Dave's newest project Soothsayer's Blues was recorded in Coldwater Mississippi at the Zebra Ranch the historic home studio of late Muscle Shoals Session player and Producer Jim Dickinson known for his work with Bob Dylan, Aretha Franklin, The Rolling Stones and Ry Cooder. The Project was built with producer Jimbo Mathus who has worked with Buddy Guy, Elvis Costello, Ironingboard Sam, Bette Smith and Andrew Bird.

McCann has shared the bill and stage with Washboard Hank, Willie P. Bennett, Blackie and the Rodeo Kings, Naomi Shelton, Melanie Safka, Dave Carter and Tracy Grammer, Joe Pug, Kieran Kane, The Skydiggers, Geoff Muldaur and more.

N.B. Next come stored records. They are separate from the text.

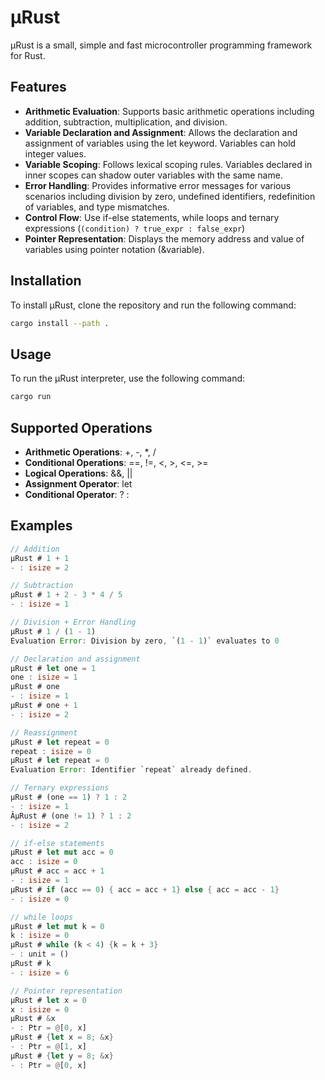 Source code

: # µRust #

µRust is a small, simple and fast microcontroller programming framework for Rust.

## Features ##

- **Arithmetic Evaluation**: Supports basic arithmetic operations including addition, subtraction, multiplication, and division.
- **Variable Declaration and Assignment**: Allows the declaration and assignment of variables using the let keyword. Variables can hold integer values.
- **Variable Scoping**: Follows lexical scoping rules. Variables declared in inner scopes can shadow outer variables with the same name.
- **Error Handling**: Provides informative error messages for various scenarios including division by zero, undefined identifiers, redefinition of variables, and type mismatches.
- **Control Flow**: Use if-else statements, while loops and ternary expressions (`(condition) ? true_expr : false_expr`)
- **Pointer Representation**: Displays the memory address and value of variables using pointer notation (&variable).

## Installation ##
To install µRust, clone the repository and run the following command:

```bash
cargo install --path .
```

## Usage ##
To run the µRust interpreter, use the following command:

```bash
cargo run
```

## Supported Operations ##
- **Arithmetic Operations**: +, -, *, /
- **Conditional Operations**: ==, !=, <, >, <=, >=
- **Logical Operations**: &&, ||
- **Assignment Operator**: let
- **Conditional Operator**: ? :

## Examples ##

```rust
// Addition
µRust # 1 + 1
- : isize = 2

// Subtraction
µRust # 1 + 2 - 3 * 4 / 5
- : isize = 1

// Division + Error Handling
µRust # 1 / (1 - 1)
Evaluation Error: Division by zero, `(1 - 1)` evaluates to 0

// Declaration and assignment
µRust # let one = 1
one : isize = 1
µRust # one
- : isize = 1
µRust # one + 1
- : isize = 2

// Reassignment
µRust # let repeat = 0
repeat : isize = 0
µRust # let repeat = 0
Evaluation Error: Identifier `repeat` already defined.

// Ternary expressions
µRust # (one == 1) ? 1 : 2
- : isize = 1
ÂµRust # (one != 1) ? 1 : 2
- : isize = 2

// if-else statements
µRust # let mut acc = 0
acc : isize = 0
µRust # acc = acc + 1
- : isize = 1
µRust # if (acc == 0) { acc = acc + 1} else { acc = acc - 1}
- : isize = 0

// while loops
µRust # let mut k = 0
k : isize = 0
µRust # while (k < 4) {k = k + 3}
- : unit = ()
µRust # k
- : isize = 6

// Pointer representation
µRust # let x = 0
x : isize = 0
µRust # &x
- : Ptr = @[0, x]
µRust # {let x = 8; &x}
- : Ptr = @[1, x]
µRust # {let y = 8; &x}
- : Ptr = @[0, x]
```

He tours as part of the Highway Three Roots Revue, a songwriters' tour with Juno-nominated roots artist John Wort Hannam and alt-rock songsmith Leeroy Stagger.

==Personal life==
He resides with his wife and two children about an hour north of Montana's Glacier National Park in Lethbridge, Alberta, Canada.

==Discography==
- Woodland Tea (2000)
- Country Medicine (2004)
- Shoot the Horse (2007)
- Dixiebluebird (2010)
- Circle of Light (2014)
- Westbound til Light (2019)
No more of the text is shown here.